Exactly as @pelson pointed out, the notebooks are distributed as read&execute only. In fact, it is imperative that everyone uses the most up-to-date notebook version. For advanced users, the edited notebooks will be synced through git.

The convention is that whoever calls the environment script would have:

\\cern.ch\eos\project\l\lhcsm\venv appended to PYTHONPATH
Would export PYTHONPATH="\cern.ch\eos\project\l\lhcsm\venv" do the job?
content of \\cern.ch\eos\project\l\lhcsm\hwc\notebooks copied to hwc local SWAN project (to be deleted and copied again at every log-in)

Could you please kindly help me with these two steps?
Where could I locate the environment script (GitLab, EOS)?

Thank you in advance, Michał.

etejedor · May 13, 2020, 4:20pm

Hi Michal,

\\cern.ch\eos\project\l\lhcsm\venv appended to PYTHONPATH
Would export PYTHONPATH=“\cern.ch\eos\project\l\lhcsm\venv” do the job?

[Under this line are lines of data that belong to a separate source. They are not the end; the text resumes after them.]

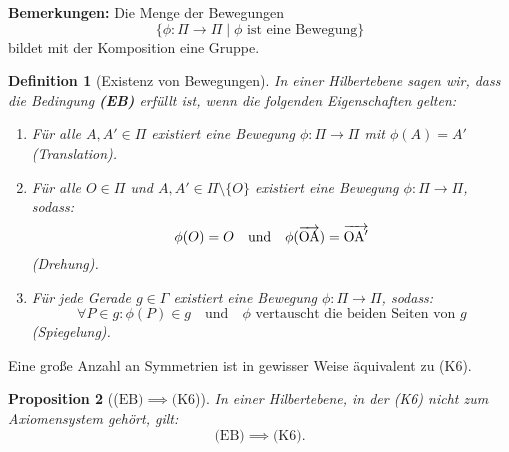 \documentclass[a4paper,12pt]{article}
\theoremstyle{break}
\newtheorem{definition}{Definition}[section]
\newtheorem{proposition}[definition]{Proposition}
\begin{document}
\textbf{Bemerkungen:}
Die Menge der Bewegungen 
\[
\{\phi: \Pi \to \Pi \mid \phi \text{ ist eine Bewegung}\}
\]
bildet mit der Komposition eine Gruppe.

\begin{definition}[Existenz von Bewegungen]
In einer Hilbertebene sagen wir, dass die Bedingung \textbf{(EB)} erfüllt ist, wenn die folgenden Eigenschaften gelten:
\begin{enumerate}
    \item  Für alle \(A, A' \in \Pi\) existiert eine Bewegung \(\phi: \Pi \to \Pi\) mit \(\phi(A) = A'\) (Translation). 
    \item Für alle \(O \in \Pi\) und \(A, A' \in \Pi \setminus \{O\}\) existiert eine Bewegung \(\phi: \Pi \to \Pi\), sodass:
    \[
    \phi(O) = O \quad \text{und} \quad \phi(\overrightarrow{\rm OA}) = \overrightarrow{\rm OA'}
    \] (Drehung).
    \item Für jede Gerade \(g \in \Gamma\) existiert eine Bewegung \(\phi: \Pi \to \Pi\), sodass:
    \[
    \forall P \in g : \phi(P) \in g \quad \text{und} \quad \phi \text{ vertauscht die beiden Seiten von } g
    \] (Spiegelung).
\end{enumerate}
\end{definition}

Eine große Anzahl an Symmetrien ist in gewisser Weise äquivalent zu (K6).

\begin{proposition}[(\(\text{EB}) \implies (\text{K6}\))]\label{prop:eb_k6}
In einer Hilbertebene, in der (K6) nicht zum Axiomensystem gehört, gilt:
\[
\text{(EB)} \implies \text{(K6)}.
\]
\end{proposition}
\end{document}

You will need to append to the PYTHONPATH, otherwise it will mess up with SWAN’s environment. So:
export PYTHONPATH=$PYTHONPATH:\cern.ch\eos\project\l\lhcsm\venv

Where could I locate the environment script (GitLab, EOS)?

The EOS project folder should be fine.

mmacieje · May 18, 2020, 3:18pm

Hi Enric,

thanks for the reply.
I created a script at cern.ch\eos\project\l\lhcsm\public\env.sh with a single line:
export PYTHONPATH=$PYTHONPATH:\cern.ch\eos\project\l\lhcsm\venv
The idea is that all users would refer to the same environment script, which is stored at eos/project/l/lhcsm/public/env.sh.
I tried different path combinations (e.g. /eos/project/l/lhcsm/public/env.sh, /cern.ch/eos/project/l/lhcsm/public/env.sh) while configuring SWAN environment, however none of them work. What would be the right path to call the script?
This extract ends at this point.